Frank, meanwhile, was arguably the most prolific, music-wise, out of everyone, with three equally brilliant studio albums released under three differently-named bands (frnkiero andthe cellabration’s .STOMACHACHES., Frank Iero And The Patience’s Parachutes, and Frank Iero And The Future Violents’ Barriers). Elsewhere, in 2016, Mikey teamed up with Sleep Station vocalist David Debiak for ace new wave project Electric Century, and Ray unveiled his excellent debut solo effort, Remember The Laughter. Clearly – and crucially – the four members of My Chemical Romance still loved making music.
With that in mind, then, does this also mean that a new album could follow their comeback shows?
Given the way in which the band ended – with their integrity very much intact – it seems very plausible. After all, as soon as Gerard began to realise that he was going through the motions with the band, he instinctively knew that things were coming to an end; he would never fake anything with My Chem – and nor would Frank, Mikey or Ray. Coming back, then, the situation will undoubtedly remain as genuine as it always was in the first place.
“I perform, semi-automatically, and something is wrong,” the singer wrote in his unflinchingly honest blog post following the split, referring to their last-ever gig at New Jersey’s Bamboozle in 2012. “I am acting. I never act onstage, even when it appears that I am, even when I’m hamming it up or delivering a soliloquy. Suddenly, I have become highly self-aware, almost as if waking from a dream.”
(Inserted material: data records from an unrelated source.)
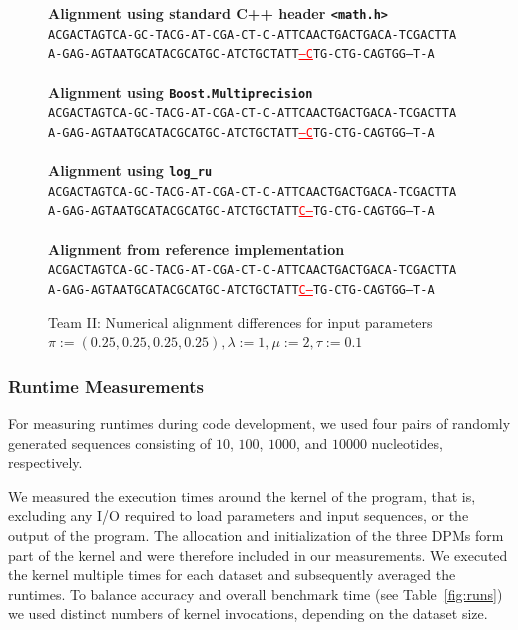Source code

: \documentclass[runningheads,a4paper]{llncs}
\begin{document}
\begin{figure}

\textbf{Alignment using standard C++ header \texttt{<math.h>}}
~
\\
\texttt{ACGACTAGTCA-GC-TACG-AT-CGA-CT-C-ATTCAACTGACTGACA-TCGACTTA} \\
\texttt{A-GAG-AGTAATGCATACGCATGC-ATCTGCTATT\textcolor{red}{\underline{---C}}TG-CTG-CAGTGG--T-A}
\\~\\
\textbf{Alignment using \texttt{Boost.Multiprecision}}
~
\\
\texttt{ACGACTAGTCA-GC-TACG-AT-CGA-CT-C-ATTCAACTGACTGACA-TCGACTTA} \\
\texttt{A-GAG-AGTAATGCATACGCATGC-ATCTGCTATT\textcolor{red}{\underline{---C}}TG-CTG-CAGTGG--T-A}
\\~\\
\textbf{Alignment using \texttt{log\_ru}}
~
\\
\texttt{ACGACTAGTCA-GC-TACG-AT-CGA-CT-C-ATTCAACTGACTGACA-TCGACTTA} \\
\texttt{A-GAG-AGTAATGCATACGCATGC-ATCTGCTATT\textcolor{red}{\underline{C---}}TG-CTG-CAGTGG--T-A}
\\~\\
\textbf{Alignment from reference implementation}
~
\\
\texttt{ACGACTAGTCA-GC-TACG-AT-CGA-CT-C-ATTCAACTGACTGACA-TCGACTTA} \\
\texttt{A-GAG-AGTAATGCATACGCATGC-ATCTGCTATT\textcolor{red}{\underline{C---}}TG-CTG-CAGTGG--T-A}

\caption{Team II: Numerical alignment differences for input parameters $\pi:=(0.25,0.25,0.25,0.25), \lambda:=1, \mu:= 2, \tau := 0.1$}
\label{fig:alignments}
\end{figure}

\subsubsection{Runtime Measurements}
\label{team2-runtimes}

For measuring runtimes during code development, we used four pairs of randomly generated sequences consisting of $10$, $100$, $1000$, and $10000$ nucleotides, respectively.

We measured the execution times around the kernel of the program, that is, excluding any I/O required to load parameters and input sequences, or the output of the program. 
The allocation and initialization of the three DPMs form part of the kernel and were therefore included in our measurements.
We executed the kernel multiple times for each dataset and subsequently averaged the runtimes.
To balance accuracy and overall benchmark time (see Table~\ref{fig:runs}) we used distinct numbers of kernel invocations, depending on the dataset size.
\end{document}
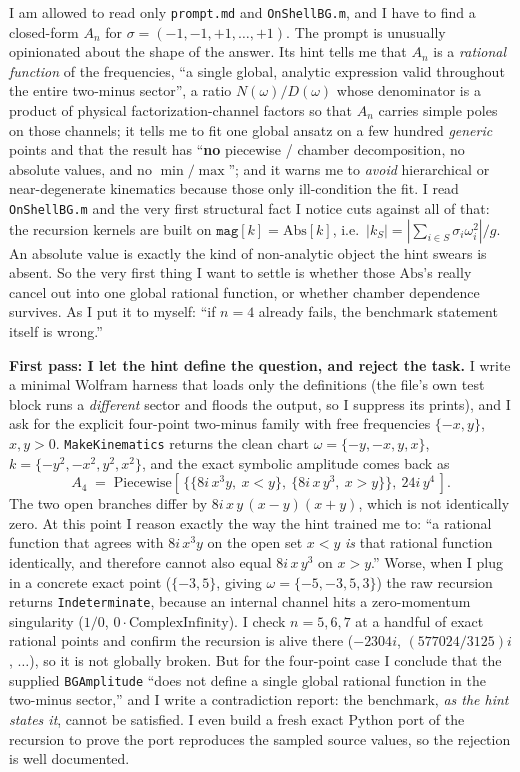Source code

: \documentclass{article}
\begin{document}
I am allowed to read only \texttt{prompt.md} and \texttt{OnShellBG.m}, and I have
to find a closed-form $A_n$ for $\sigma=(-1,-1,+1,\dots,+1)$. The prompt is
unusually opinionated about the shape of the answer. Its hint tells me that
$A_n$ is a \emph{rational function} of the frequencies, ``a single global,
analytic expression valid throughout the entire two-minus sector'', a ratio
$N(\omega)/D(\omega)$ whose denominator is a product of physical
factorization-channel factors so that $A_n$ carries simple poles on those
channels; it tells me to fit one global ansatz on a few hundred \emph{generic}
points and that the result has ``\textbf{no} piecewise / chamber decomposition,
no absolute values, and no $\min/\max$''; and it warns me to \emph{avoid}
hierarchical or near-degenerate kinematics because those only ill-condition the
fit. I read \texttt{OnShellBG.m} and the very first structural fact I notice cuts
against all of that: the recursion kernels are built on $\texttt{mag}[k]=
\mathrm{Abs}[k]$, i.e.\ $|k_S|=|\sum_{i\in S}\sigma_i\omega_i^2|/g$. An absolute
value is exactly the kind of non-analytic object the hint swears is absent. So
the very first thing I want to settle is whether those $\mathrm{Abs}$'s really
cancel out into one global rational function, or whether chamber dependence
survives. As I put it to myself: ``if $n=4$ already fails, the benchmark
statement itself is wrong.''

\medskip
\noindent\textbf{First pass: I let the hint define the question, and reject the
task.}\quad
I write a minimal Wolfram harness that loads only the definitions (the file's own
test block runs a \emph{different} sector and floods the output, so I suppress
its prints), and I ask for the explicit four-point two-minus family with free
frequencies $\{-x,y\}$, $x,y>0$. \texttt{MakeKinematics} returns the clean chart
$\omega=\{-y,-x,y,x\}$, $k=\{-y^2,-x^2,y^2,x^2\}$, and the exact symbolic
amplitude comes back as
\[
A_4 \;=\;
\mathrm{Piecewise}\!\left[\,\{\{8 i\,x^{3}y,\ x<y\},\ \{8 i\,x\,y^{3},\ x>y\}\},\
24 i\,y^{4}\,\right].
\]
The two open branches differ by $8 i\,x\,y\,(x-y)(x+y)$, which is not identically
zero. At this point I reason exactly the way the hint trained me to: ``a rational
function that agrees with $8 i\,x^{3}y$ on the open set $x<y$ \emph{is} that
rational function identically, and therefore cannot also equal $8 i\,x\,y^{3}$ on
$x>y$.'' Worse, when I plug in a concrete exact point ($\{-3,5\}$, giving
$\omega=\{-5,-3,5,3\}$) the raw recursion returns \texttt{Indeterminate}, because
an internal channel hits a zero-momentum singularity ($1/0$,
$0\cdot\mathrm{ComplexInfinity}$). I check $n=5,6,7$ at a handful of exact
rational points and confirm the recursion is alive there ($-2304i$,
$(577024/3125)i$, $\dots$), so it is not globally broken. But for the four-point
case I conclude that the supplied \texttt{BGAmplitude} ``does not define a single
global rational function in the two-minus sector,'' and I write a contradiction
report: the benchmark, \emph{as the hint states it}, cannot be satisfied. I even
build a fresh exact Python port of the recursion to prove the port reproduces the
sampled source values, so the rejection is well documented.
\end{document}
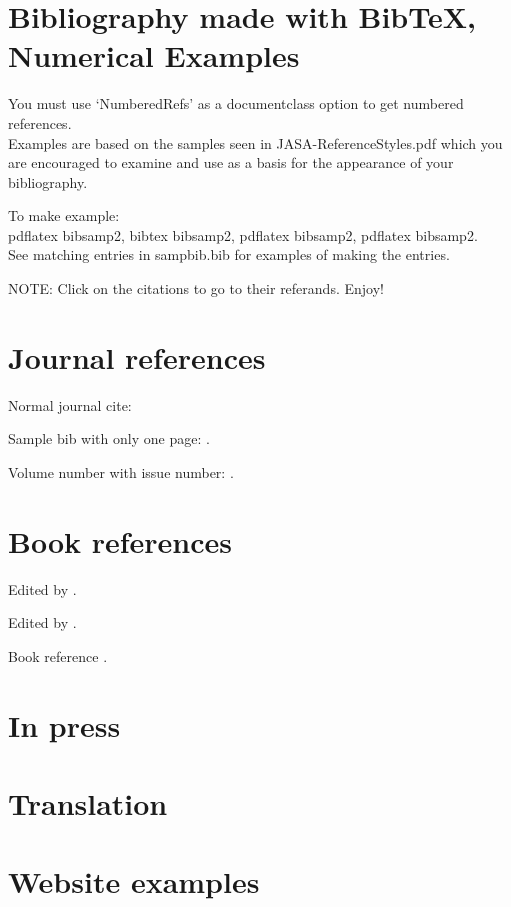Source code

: \documentclass[NumberedRefs]{JASA-EL}
\begin{document}
\section*{Bibliography made with BibTeX, Numerical Examples}

You must use `NumberedRefs' as a documentclass option to get
numbered references.\\
Examples are based on the samples seen in JASA-ReferenceStyles.pdf which you
are encouraged to examine and use as a basis for the appearance of your bibliography.

To make example:\\
 pdflatex bibsamp2, bibtex bibsamp2, pdflatex bibsamp2, pdflatex
 bibsamp2.\\
 See matching entries in sampbib.bib for examples of making the entries.

NOTE: Click on the citations to go to their referands. Enjoy!

\section*{Journal references}

 Normal journal cite: \cite{joursamp1}

 Sample bib with only one page: \cite{joursamp2}.

 Volume number with issue number: \cite{yang}.


\section*{Book references}

Edited by \cite{sampincollection3}.

Edited by \cite{sampincollection4}.

Book reference \cite{booksamp1}.


\section*{In press}

\cite{inpress1,inpress2}

\cite{samponline}

\section*{Translation}

\cite{translation}

\section*{Website examples}
\end{document}
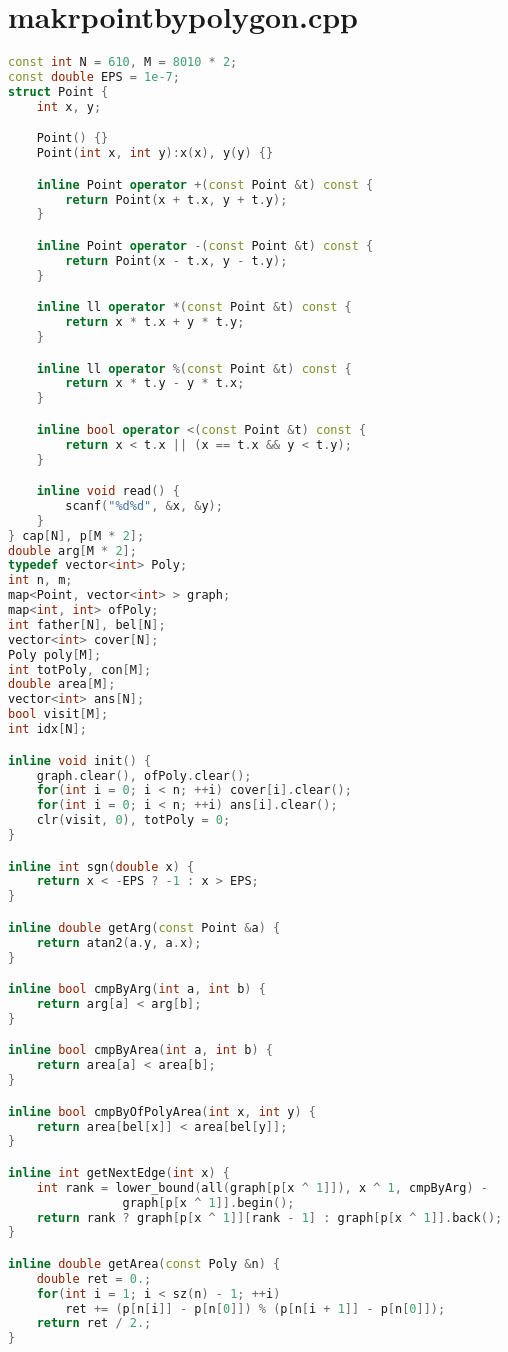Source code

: \section{makrpointbypolygon.cpp}
\begin{lstlisting}[language=c++]
const int N = 610, M = 8010 * 2;
const double EPS = 1e-7;
struct Point {
	int x, y;

	Point() {}
	Point(int x, int y):x(x), y(y) {}

	inline Point operator +(const Point &t) const {
		return Point(x + t.x, y + t.y);
	}

	inline Point operator -(const Point &t) const {
		return Point(x - t.x, y - t.y);
	}

	inline ll operator *(const Point &t) const {
		return x * t.x + y * t.y;
	}

	inline ll operator %(const Point &t) const {
		return x * t.y - y * t.x;
	}

	inline bool operator <(const Point &t) const {
		return x < t.x || (x == t.x && y < t.y);
	}

	inline void read() {
		scanf("%d%d", &x, &y);
	}
} cap[N], p[M * 2];
double arg[M * 2];
typedef vector<int> Poly;
int n, m;
map<Point, vector<int> > graph;
map<int, int> ofPoly;
int father[N], bel[N];
vector<int> cover[N];
Poly poly[M];
int totPoly, con[M];
double area[M];
vector<int> ans[N];
bool visit[M];
int idx[N];

inline void init() {
	graph.clear(), ofPoly.clear();
	for(int i = 0; i < n; ++i) cover[i].clear();
	for(int i = 0; i < n; ++i) ans[i].clear();
	clr(visit, 0), totPoly = 0;
}

inline int sgn(double x) {
	return x < -EPS ? -1 : x > EPS;
}

inline double getArg(const Point &a) {
	return atan2(a.y, a.x);
}

inline bool cmpByArg(int a, int b) {
	return arg[a] < arg[b];
}

inline bool cmpByArea(int a, int b) {
	return area[a] < area[b];
}

inline bool cmpByOfPolyArea(int x, int y) {
	return area[bel[x]] < area[bel[y]];
}

inline int getNextEdge(int x) {
	int rank = lower_bound(all(graph[p[x ^ 1]]), x ^ 1, cmpByArg) - 
				graph[p[x ^ 1]].begin();
	return rank ? graph[p[x ^ 1]][rank - 1] : graph[p[x ^ 1]].back(); 
}

inline double getArea(const Poly &n) {
	double ret = 0.;
	for(int i = 1; i < sz(n) - 1; ++i)
		ret += (p[n[i]] - p[n[0]]) % (p[n[i + 1]] - p[n[0]]);
	return ret / 2.;
}


\end{lstlisting}
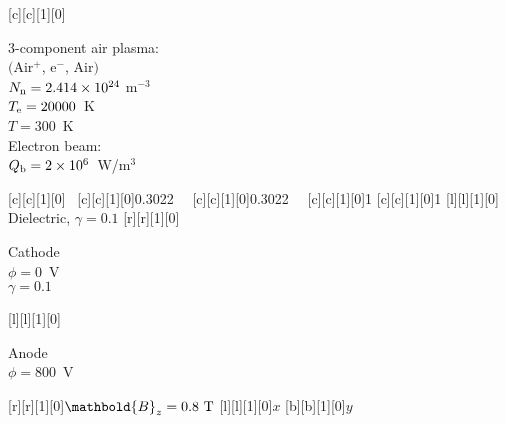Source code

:    [c][c][1][0]{\begin{minipage}{4.0cm} 
    { 3-component air plasma:}\\[0.3em]
    $\big($Air$^+$, e$^-$, Air$\big)$\\[0.3em]
    $N_{\rm n}=2.414 \times 10^{24}$ m$^{-3}$\\[0.3em]
    $T_{\rm e}=20000$~K\\[0.3em]
    $T=300$~K\\[0.6em]
    Electron beam:\\[0.3em]
    $Q_{\rm b}=2\times 10^6$~W/m$^3$
    \end{minipage}}
   [c][c][1][0]{~}
   [c][c][1][0]{0.3022~~}
   [c][c][1][0]{0.3022~~}
   [c][c][1][0]{1}
   [c][c][1][0]{1}
   [l][l][1][0]{{ Dielectric}, $\gamma=0.1$}
   [r][r][1][0]{\begin{minipage}{1.3cm}{ Cathode}\\$\phi=0$~V\\$\gamma=0.1$\end{minipage}}
   [l][l][1][0]{\begin{minipage}{1.6cm}{ Anode}\\$\phi=800$~V\end{minipage}}
   [r][r][1][0]{$\mathbold{B}_z=0.8~{\rm T}$}
   [l][l][1][0]{$x$}
   [b][b][1][0]{$y$}


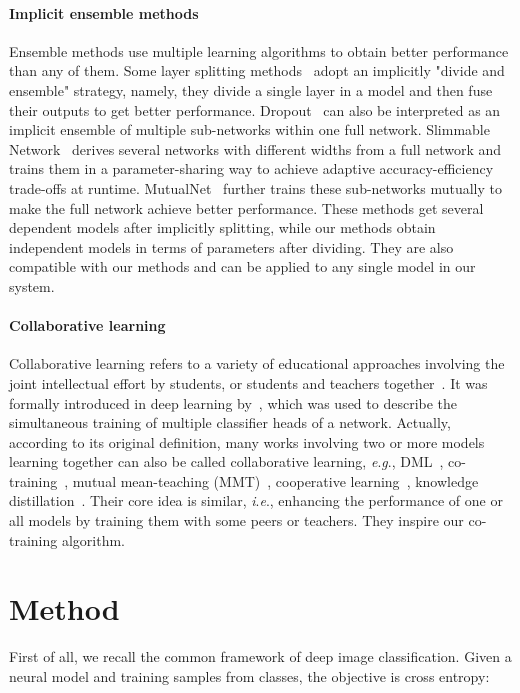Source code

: \documentclass[lettersize,journal]{IEEEtran}
\newcommand{\ie}{\textit{i}.\textit{e}.}
\newcommand{\eg}{\textit{e}.\textit{g}.}
\begin{document}
\paragraph*{Implicit ensemble methods}
Ensemble methods use multiple learning algorithms to obtain better performance than
any of them.
Some layer splitting methods~\cite{2015_SzegedyLJSRAEVR15,2017_ResNeXt, zhang2020resnest}
adopt an implicitly "divide and ensemble" strategy, namely,
they divide a single layer in a model and then fuse their outputs to get better performance.
Dropout~\cite{journals/jmlr/SrivastavaHKSS14} can also be interpreted as
an implicit ensemble of multiple sub-networks within one full network.
Slimmable Network~\cite{iclr/YuYXYH19,2019_yuslimv2} derives several networks with different widths
from a full network and trains them in a parameter-sharing way to achieve adaptive
accuracy-efficiency trade-offs at runtime.
MutualNet~\cite{yang2020mutualnet} further trains these sub-networks mutually
to make the full network achieve better performance.
These methods get several dependent models after implicitly splitting,
while our methods obtain independent models
in terms of parameters after dividing. 
They are also compatible with our methods and can
be applied to any single model in our system.


\paragraph*{Collaborative learning}
Collaborative learning refers to a variety of educational approaches involving the
joint intellectual effort by students, or students and teachers together~\cite{smith1992collaborative}.
It was formally introduced in deep learning by~\cite{2018_NIPS_CDNN},
which was used to describe the simultaneous training of  
multiple classifier heads of a network.
Actually, according to its original definition, 
many works involving two or more models learning 
together can also be called collaborative learning, 
\eg, DML~\cite{2018_CVPR_DML}, co-training~\cite{1998_CO, 2018_QiaoSZWY18},
mutual mean-teaching (MMT)~\cite{2020_ICLR_MMT},  cooperative learning~\cite{2017_Coop},
knowledge distillation~\cite{2015_HintonKD}.
Their core idea is similar, \ie, 
enhancing the performance of one or all models by training them with 
some peers or teachers.
They inspire our co-training algorithm.

\section{Method}
\noindent
First of all, we recall the common framework of 
deep image classification.
Given a neural model  and
 training samples  from  classes,
the objective is cross entropy:
\end{document}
In a world-exclusive interview with K! in 2014, Gerard explained his feelings in greater detail, and considered the fact that many fans felt it wasn’t the right time for things to end. “I guess I decided I was gonna preserve it for everybody,” he admitted. “I didn’t want the fans to ever have the memory of it being ruined. I didn’t want you to be like, ‘Uh, are that band still around?’ I wanted you to have, ‘That was a great band.’ Even if you’re a little angry at the band – ‘I’m angry at them, but that was a great band.’ I’ll settle for that over, ‘These guys are washed up…’”
Explaining his mind-set following that fateful final performance, Gerard concluded in his blog post, “With honor, integrity, closure, and on no-one’s terms but our own, the door closes.”
The door now, though, is wide open – and, actually, maybe it always has been.
“My Chemical Romance is done,” Gerard wrote. “But it can never die. It is alive in me, in the guys, and it is alive inside all of you. I always knew that, and I think you did too. Because it is not a band – it is an idea.”